**Work instruction:** Print only the lines below, from the very first to the one containing "API key is a", exactly as they stand. Do not print pictures.

**Records excerpted from a collection:**

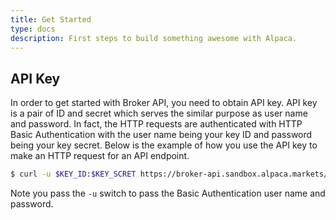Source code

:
 ```yaml
---
title: Get Started
type: docs
description: First steps to build something awesome with Alpaca.
---
```


## API Key

In order to get started with Broker API, you need to obtain API key.
API key is a pair of ID and secret which serves the similar purpose
as user name and password. In fact, the HTTP requests are authenticated
with HTTP Basic Authentication with the user name being your key ID and
password being your key secret.  Below is the example of how you use
the API key to make an HTTP request for an API endpoint.

```sh
$ curl -u $KEY_ID:$KEY_SCRET https://broker-api.sandbox.alpaca.markets/v1/accounts
```

Note you pass the `-u` switch to pass the Basic Authentication user name
and password.
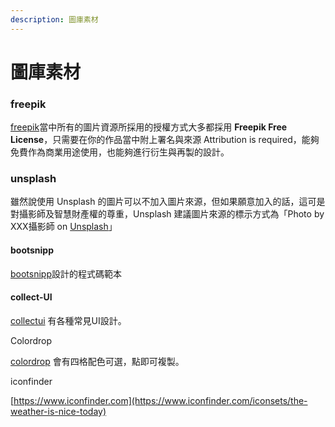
 ```yaml
---
description: 圖庫素材
---
```


# 圖庫素材



### freepik

[freepik](https://www.freepik.com/)當中所有的圖片資源所採用的授權方式大多都採用 **Freepik Free License**，只需要在你的作品當中附上署名與來源 Attribution is required，能夠免費作為商業用途使用，也能夠進行衍生與再製的設計。

### unsplash

雖然說使用 Unsplash 的圖片可以不加入圖片來源，但如果願意加入的話，這可是對攝影師及智慧財產權的尊重，Unsplash 建議圖片來源的標示方式為「Photo by XXX攝影師 on [Unsplash](https://unsplash.com/)」



#### bootsnipp

[bootsnipp](https://bootsnipp.com/snippets/orMGB)設計的程式碼範本

#### collect-UI

[collectui](https://collectui.com/challenges/sign-up) 有各種常見UI設計。



Colordrop

[colordrop](https://colordrop.io/) 會有四格配色可選，點即可複製。



iconfinder

&#x20;[https://www.iconfinder.com](https://www.iconfinder.com/iconsets/the-weather-is-nice-today)
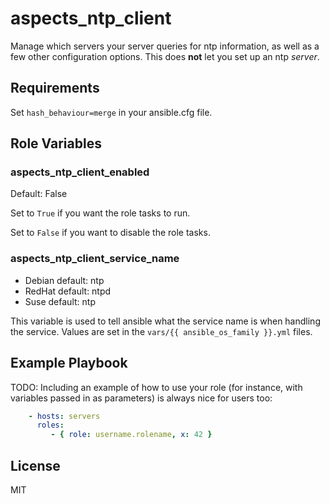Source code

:# aspects_ntp_client

Manage which servers your server queries for ntp information, as well as a few other configuration options. This does **not** let you set up an ntp *server*.

## Requirements

Set ```hash_behaviour=merge``` in your ansible.cfg file.

## Role Variables

### aspects_ntp_client_enabled
Default: False

Set to ```True``` if you want the role tasks to run.

Set to ```False``` if you want to disable the role tasks.

### aspects_ntp_client_service_name
* Debian default: ntp
* RedHat default: ntpd
* Suse default: ntp

This variable is used to tell ansible what the service name is when handling the service. Values are set in the ```vars/{{ ansible_os_family }}.yml``` files.

## Example Playbook

TODO: Including an example of how to use your role (for instance, with variables passed in as parameters) is always nice for users too:

```yaml
    - hosts: servers
      roles:
         - { role: username.rolename, x: 42 }
```

## License

MIT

**Response to this task:**
Source code

:
 ```yaml
---
title: Get Started
type: docs
description: First steps to build something awesome with Alpaca.
---
```


## API Key

In order to get started with Broker API, you need to obtain API key.
API key is a pair of ID and secret which serves the similar purpose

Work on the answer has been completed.